I ritmi estremi della premier Takaichi riaprono il dibattito sul superlavoro in Giappone – Mondo – Ansa.it


Sonno ridotto all’essenziale, in media quattro ore a notte, giornate scandite da un’agenda fitta di impegni, persino la gestione dei pasti relegata a una questione di secondo piano. È il ritratto inedito, e per certi versi disarmante, della quotidianità della premier giapponese, Sanae Takaichi, a sei mesi esatti dal suo insediamento alla guida del governo.

“Vorrei dormire un po’ di più”, ha confidato all’ex ministro Akira Amari, in un colloquio che i media nipponici hanno colto come uno spiraglio nella rigidità istituzionale. Una frase che si pone in contrasto con lo slogan che aveva accompagnato l’avvio del suo mandato, quel “Lavorare, lavorare, lavorare, lavorare e ancora lavorare” divenuto rapidamente un mantra politico, nominato tormentone dell’anno in Giappone per il 2025.

Prima donna a guidare l’esecutivo giapponese dopo la vittoria alle primarie del partito di governo lo scorso ottobre, la 65enne Takaichi ha difatti tradotto quella dichiarazione d’intenti in una pratica quotidiana senza tregua. Già in passato era stata criticata per la convocazione di riunioni governative alle tre del mattino. Una scelta allora difesa come ‘necessaria per la gestione dei dossier più urgenti’. In aprile la premier aveva ammesso in Parlamento che il tempo destinato al riposo era “piuttosto limitato”, complice anche la gestione delle incombenze domestiche.

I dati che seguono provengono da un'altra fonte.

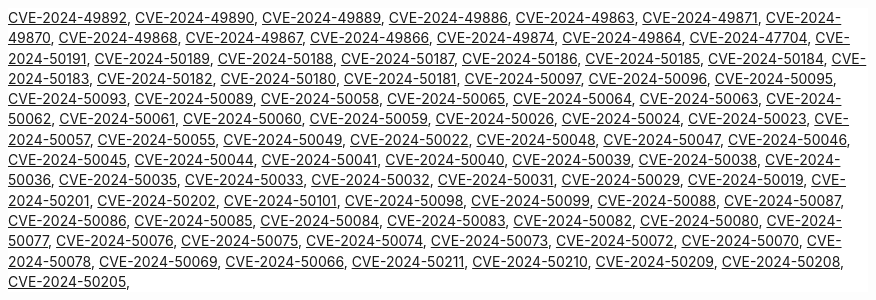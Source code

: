 [CVE-2024-49892](https://nvd.nist.gov/vuln/detail/CVE-2024-49892), [CVE-2024-49890](https://nvd.nist.gov/vuln/detail/CVE-2024-49890), [CVE-2024-49889](https://nvd.nist.gov/vuln/detail/CVE-2024-49889), [CVE-2024-49886](https://nvd.nist.gov/vuln/detail/CVE-2024-49886), [CVE-2024-49863](https://nvd.nist.gov/vuln/detail/CVE-2024-49863), [CVE-2024-49871](https://nvd.nist.gov/vuln/detail/CVE-2024-49871), [CVE-2024-49870](https://nvd.nist.gov/vuln/detail/CVE-2024-49870), [CVE-2024-49868](https://nvd.nist.gov/vuln/detail/CVE-2024-49868), [CVE-2024-49867](https://nvd.nist.gov/vuln/detail/CVE-2024-49867), [CVE-2024-49866](https://nvd.nist.gov/vuln/detail/CVE-2024-49866), [CVE-2024-49874](https://nvd.nist.gov/vuln/detail/CVE-2024-49874), [CVE-2024-49864](https://nvd.nist.gov/vuln/detail/CVE-2024-49864), [CVE-2024-47704](https://nvd.nist.gov/vuln/detail/CVE-2024-47704), [CVE-2024-50191](https://nvd.nist.gov/vuln/detail/CVE-2024-50191), [CVE-2024-50189](https://nvd.nist.gov/vuln/detail/CVE-2024-50189), [CVE-2024-50188](https://nvd.nist.gov/vuln/detail/CVE-2024-50188), [CVE-2024-50187](https://nvd.nist.gov/vuln/detail/CVE-2024-50187), [CVE-2024-50186](https://nvd.nist.gov/vuln/detail/CVE-2024-50186), [CVE-2024-50185](https://nvd.nist.gov/vuln/detail/CVE-2024-50185), [CVE-2024-50184](https://nvd.nist.gov/vuln/detail/CVE-2024-50184), [CVE-2024-50183](https://nvd.nist.gov/vuln/detail/CVE-2024-50183), [CVE-2024-50182](https://nvd.nist.gov/vuln/detail/CVE-2024-50182), [CVE-2024-50180](https://nvd.nist.gov/vuln/detail/CVE-2024-50180), [CVE-2024-50181](https://nvd.nist.gov/vuln/detail/CVE-2024-50181), [CVE-2024-50097](https://nvd.nist.gov/vuln/detail/CVE-2024-50097), [CVE-2024-50096](https://nvd.nist.gov/vuln/detail/CVE-2024-50096), [CVE-2024-50095](https://nvd.nist.gov/vuln/detail/CVE-2024-50095), [CVE-2024-50093](https://nvd.nist.gov/vuln/detail/CVE-2024-50093), [CVE-2024-50089](https://nvd.nist.gov/vuln/detail/CVE-2024-50089), [CVE-2024-50058](https://nvd.nist.gov/vuln/detail/CVE-2024-50058), [CVE-2024-50065](https://nvd.nist.gov/vuln/detail/CVE-2024-50065), [CVE-2024-50064](https://nvd.nist.gov/vuln/detail/CVE-2024-50064), [CVE-2024-50063](https://nvd.nist.gov/vuln/detail/CVE-2024-50063), [CVE-2024-50062](https://nvd.nist.gov/vuln/detail/CVE-2024-50062), [CVE-2024-50061](https://nvd.nist.gov/vuln/detail/CVE-2024-50061), [CVE-2024-50060](https://nvd.nist.gov/vuln/detail/CVE-2024-50060), [CVE-2024-50059](https://nvd.nist.gov/vuln/detail/CVE-2024-50059), [CVE-2024-50026](https://nvd.nist.gov/vuln/detail/CVE-2024-50026), [CVE-2024-50024](https://nvd.nist.gov/vuln/detail/CVE-2024-50024), [CVE-2024-50023](https://nvd.nist.gov/vuln/detail/CVE-2024-50023), [CVE-2024-50057](https://nvd.nist.gov/vuln/detail/CVE-2024-50057), [CVE-2024-50055](https://nvd.nist.gov/vuln/detail/CVE-2024-50055), [CVE-2024-50049](https://nvd.nist.gov/vuln/detail/CVE-2024-50049), [CVE-2024-50022](https://nvd.nist.gov/vuln/detail/CVE-2024-50022), [CVE-2024-50048](https://nvd.nist.gov/vuln/detail/CVE-2024-50048), [CVE-2024-50047](https://nvd.nist.gov/vuln/detail/CVE-2024-50047), [CVE-2024-50046](https://nvd.nist.gov/vuln/detail/CVE-2024-50046), [CVE-2024-50045](https://nvd.nist.gov/vuln/detail/CVE-2024-50045), [CVE-2024-50044](https://nvd.nist.gov/vuln/detail/CVE-2024-50044), [CVE-2024-50041](https://nvd.nist.gov/vuln/detail/CVE-2024-50041), [CVE-2024-50040](https://nvd.nist.gov/vuln/detail/CVE-2024-50040), [CVE-2024-50039](https://nvd.nist.gov/vuln/detail/CVE-2024-50039), [CVE-2024-50038](https://nvd.nist.gov/vuln/detail/CVE-2024-50038), [CVE-2024-50036](https://nvd.nist.gov/vuln/detail/CVE-2024-50036), [CVE-2024-50035](https://nvd.nist.gov/vuln/detail/CVE-2024-50035), [CVE-2024-50033](https://nvd.nist.gov/vuln/detail/CVE-2024-50033), [CVE-2024-50032](https://nvd.nist.gov/vuln/detail/CVE-2024-50032), [CVE-2024-50031](https://nvd.nist.gov/vuln/detail/CVE-2024-50031), [CVE-2024-50029](https://nvd.nist.gov/vuln/detail/CVE-2024-50029), [CVE-2024-50019](https://nvd.nist.gov/vuln/detail/CVE-2024-50019), [CVE-2024-50201](https://nvd.nist.gov/vuln/detail/CVE-2024-50201), [CVE-2024-50202](https://nvd.nist.gov/vuln/detail/CVE-2024-50202), [CVE-2024-50101](https://nvd.nist.gov/vuln/detail/CVE-2024-50101), [CVE-2024-50098](https://nvd.nist.gov/vuln/detail/CVE-2024-50098), [CVE-2024-50099](https://nvd.nist.gov/vuln/detail/CVE-2024-50099), [CVE-2024-50088](https://nvd.nist.gov/vuln/detail/CVE-2024-50088), [CVE-2024-50087](https://nvd.nist.gov/vuln/detail/CVE-2024-50087), [CVE-2024-50086](https://nvd.nist.gov/vuln/detail/CVE-2024-50086), [CVE-2024-50085](https://nvd.nist.gov/vuln/detail/CVE-2024-50085), [CVE-2024-50084](https://nvd.nist.gov/vuln/detail/CVE-2024-50084), [CVE-2024-50083](https://nvd.nist.gov/vuln/detail/CVE-2024-50083), [CVE-2024-50082](https://nvd.nist.gov/vuln/detail/CVE-2024-50082), [CVE-2024-50080](https://nvd.nist.gov/vuln/detail/CVE-2024-50080), [CVE-2024-50077](https://nvd.nist.gov/vuln/detail/CVE-2024-50077), [CVE-2024-50076](https://nvd.nist.gov/vuln/detail/CVE-2024-50076), [CVE-2024-50075](https://nvd.nist.gov/vuln/detail/CVE-2024-50075), [CVE-2024-50074](https://nvd.nist.gov/vuln/detail/CVE-2024-50074), [CVE-2024-50073](https://nvd.nist.gov/vuln/detail/CVE-2024-50073), [CVE-2024-50072](https://nvd.nist.gov/vuln/detail/CVE-2024-50072), [CVE-2024-50070](https://nvd.nist.gov/vuln/detail/CVE-2024-50070), [CVE-2024-50078](https://nvd.nist.gov/vuln/detail/CVE-2024-50078), [CVE-2024-50069](https://nvd.nist.gov/vuln/detail/CVE-2024-50069), [CVE-2024-50066](https://nvd.nist.gov/vuln/detail/CVE-2024-50066), [CVE-2024-50211](https://nvd.nist.gov/vuln/detail/CVE-2024-50211), [CVE-2024-50210](https://nvd.nist.gov/vuln/detail/CVE-2024-50210), [CVE-2024-50209](https://nvd.nist.gov/vuln/detail/CVE-2024-50209), [CVE-2024-50208](https://nvd.nist.gov/vuln/detail/CVE-2024-50208), [CVE-2024-50205](https://nvd.nist.gov/vuln/detail/CVE-2024-50205),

Solo di recente si è trasferita nella residenza ufficiale a pochi passi dal suo ufficio, insieme al marito colpito nel 2025 da un ictus che gli ha causato una paralisi sul lato destro del corpo. Per via di queste condizioni, è la stessa Takaichi ad assisterlo in parte nella vita quotidiana. La coppia non ha figli. “Il resto del tempo è dedicato al lavoro”, aveva sintetizzato, spiegando la scelta di portare spesso i dossier a casa per evitare che staff e sicurezza restino a lungo in attesa negli uffici governativi.

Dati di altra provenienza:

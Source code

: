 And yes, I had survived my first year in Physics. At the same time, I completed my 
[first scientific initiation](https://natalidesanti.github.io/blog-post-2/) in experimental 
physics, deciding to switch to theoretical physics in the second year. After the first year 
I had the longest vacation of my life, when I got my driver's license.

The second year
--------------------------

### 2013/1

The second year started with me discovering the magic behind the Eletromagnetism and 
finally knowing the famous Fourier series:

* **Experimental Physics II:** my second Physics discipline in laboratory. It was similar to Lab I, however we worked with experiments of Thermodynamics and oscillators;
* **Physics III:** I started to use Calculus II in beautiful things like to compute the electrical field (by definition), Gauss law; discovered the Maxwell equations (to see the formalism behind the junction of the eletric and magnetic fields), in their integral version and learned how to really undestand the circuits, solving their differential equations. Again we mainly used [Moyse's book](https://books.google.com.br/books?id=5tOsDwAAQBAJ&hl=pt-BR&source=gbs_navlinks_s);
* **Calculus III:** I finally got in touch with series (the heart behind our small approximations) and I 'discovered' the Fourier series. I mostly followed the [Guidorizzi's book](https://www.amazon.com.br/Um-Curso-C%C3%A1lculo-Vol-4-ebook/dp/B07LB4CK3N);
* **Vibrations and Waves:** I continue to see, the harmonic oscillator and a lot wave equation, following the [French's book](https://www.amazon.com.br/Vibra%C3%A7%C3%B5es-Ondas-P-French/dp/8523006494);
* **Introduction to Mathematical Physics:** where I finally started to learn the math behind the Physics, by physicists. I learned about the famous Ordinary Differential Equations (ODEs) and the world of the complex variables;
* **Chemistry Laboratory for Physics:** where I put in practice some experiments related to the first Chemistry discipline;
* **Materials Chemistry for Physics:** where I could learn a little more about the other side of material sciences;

Non meno emblematica la questione dei pasti, a fronte dei vincoli logistici nella residenza ufficiale che le renderebbero difficile fare la spesa o ordinare cibo dall’esterno. “Se si esauriscono i surgelati, è finita”, ha spiegato con pragmatismo, restituendo l’immagine di una quotidianità quasi ridotta all’osso. L’intero racconto, tuttavia, apre a un dibattito più ampio. La questione del sonno riveste particolare importanza in Giappone, dove gli orari di lavoro massacranti sono spesso ritenuti responsabili del karoshi – la morte per superlavoro – e dove da decenni si lotta per cambiare una cultura aziendale che si aspetta che i dipendenti rimangano in ufficio fino a tardi e socializzino con i colleghi la sera.

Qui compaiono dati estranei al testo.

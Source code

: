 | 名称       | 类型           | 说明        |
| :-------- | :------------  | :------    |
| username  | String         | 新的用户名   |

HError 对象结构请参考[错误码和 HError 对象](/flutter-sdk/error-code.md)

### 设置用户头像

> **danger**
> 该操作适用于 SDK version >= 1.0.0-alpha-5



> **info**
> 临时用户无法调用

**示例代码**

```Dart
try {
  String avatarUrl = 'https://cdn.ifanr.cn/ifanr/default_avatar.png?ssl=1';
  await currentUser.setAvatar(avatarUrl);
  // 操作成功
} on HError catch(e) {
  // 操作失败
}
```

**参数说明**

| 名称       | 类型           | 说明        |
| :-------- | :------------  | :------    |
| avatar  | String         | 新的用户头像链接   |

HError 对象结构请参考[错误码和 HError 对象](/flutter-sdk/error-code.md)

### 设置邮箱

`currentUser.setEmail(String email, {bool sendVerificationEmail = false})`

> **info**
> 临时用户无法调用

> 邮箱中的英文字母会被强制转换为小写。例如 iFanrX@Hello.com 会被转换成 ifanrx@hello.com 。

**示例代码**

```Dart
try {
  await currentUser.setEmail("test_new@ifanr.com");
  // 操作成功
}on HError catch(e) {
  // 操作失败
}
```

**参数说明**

I dati ufficiali del ministero del Lavoro registrano circa duecento casi annui riconosciuti per indennizzo, mentre gli studi epidemiologici parlano di una realtà ben più ampia, con migliaia di decessi e patologie gravi riconducibili a ritmi insostenibili, stress cronico e carico cardiovascolare legato alla pressione lavorativa. Una ricerca pubblicata in occasione della Giornata mondiale del sonno a marzo ha rilevato che in Giappone le persone dormono in media sette ore e un minuto nei giorni feriali, 38 minuti in meno rispetto alla media dei Paesi del G7. Oggi come prima, il confine tra dedizione e disciplina, nel Giappone del lavoro senza pause, appare ancora una volta sfuggente. E continua a interrogare un modello che fatica a trovare un punto di equilibrio.